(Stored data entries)
┌──

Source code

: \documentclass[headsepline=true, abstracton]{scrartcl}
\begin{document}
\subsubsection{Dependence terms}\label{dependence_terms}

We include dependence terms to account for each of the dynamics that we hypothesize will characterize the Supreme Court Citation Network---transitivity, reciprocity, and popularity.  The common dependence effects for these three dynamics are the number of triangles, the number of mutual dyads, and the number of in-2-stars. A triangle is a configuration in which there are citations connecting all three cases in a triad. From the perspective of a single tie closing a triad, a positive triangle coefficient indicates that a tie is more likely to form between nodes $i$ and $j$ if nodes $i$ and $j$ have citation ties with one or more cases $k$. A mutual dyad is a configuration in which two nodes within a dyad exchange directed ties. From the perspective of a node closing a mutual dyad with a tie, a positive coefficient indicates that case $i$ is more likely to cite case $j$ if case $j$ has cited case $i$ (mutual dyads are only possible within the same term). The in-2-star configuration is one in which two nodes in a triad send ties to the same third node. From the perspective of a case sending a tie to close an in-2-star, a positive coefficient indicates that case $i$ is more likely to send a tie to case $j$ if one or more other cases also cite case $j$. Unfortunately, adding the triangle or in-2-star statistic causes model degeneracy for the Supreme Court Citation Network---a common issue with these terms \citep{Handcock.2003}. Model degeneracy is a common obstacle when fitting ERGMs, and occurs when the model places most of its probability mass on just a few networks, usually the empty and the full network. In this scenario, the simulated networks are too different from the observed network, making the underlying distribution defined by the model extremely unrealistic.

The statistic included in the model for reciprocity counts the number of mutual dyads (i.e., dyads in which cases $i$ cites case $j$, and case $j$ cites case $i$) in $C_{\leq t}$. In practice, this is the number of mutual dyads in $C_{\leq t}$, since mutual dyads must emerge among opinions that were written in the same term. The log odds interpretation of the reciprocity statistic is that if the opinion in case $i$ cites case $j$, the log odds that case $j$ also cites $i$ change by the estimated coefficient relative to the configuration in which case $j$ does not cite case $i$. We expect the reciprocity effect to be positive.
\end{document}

└──
┌──

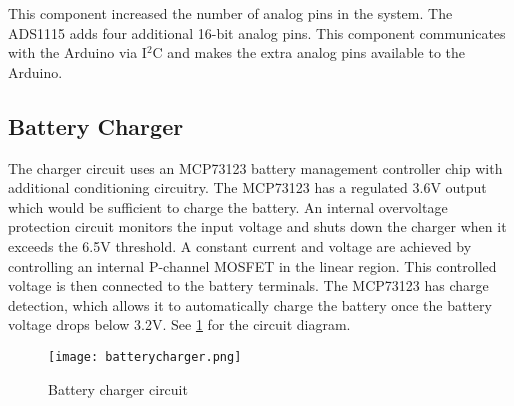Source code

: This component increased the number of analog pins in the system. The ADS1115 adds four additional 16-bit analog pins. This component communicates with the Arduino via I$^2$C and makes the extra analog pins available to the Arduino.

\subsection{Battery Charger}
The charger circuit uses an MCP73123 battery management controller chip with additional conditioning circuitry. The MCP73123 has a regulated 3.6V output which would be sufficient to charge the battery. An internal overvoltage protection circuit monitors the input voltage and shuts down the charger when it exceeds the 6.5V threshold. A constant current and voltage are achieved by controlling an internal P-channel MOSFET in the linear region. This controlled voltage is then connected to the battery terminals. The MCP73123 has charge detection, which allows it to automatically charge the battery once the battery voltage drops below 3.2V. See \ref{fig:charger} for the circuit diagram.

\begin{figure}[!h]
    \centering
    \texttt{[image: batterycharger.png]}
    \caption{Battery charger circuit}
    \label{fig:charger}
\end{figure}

└──

Please give the number of lines in the data above that contain the word "label", with nothing else.

2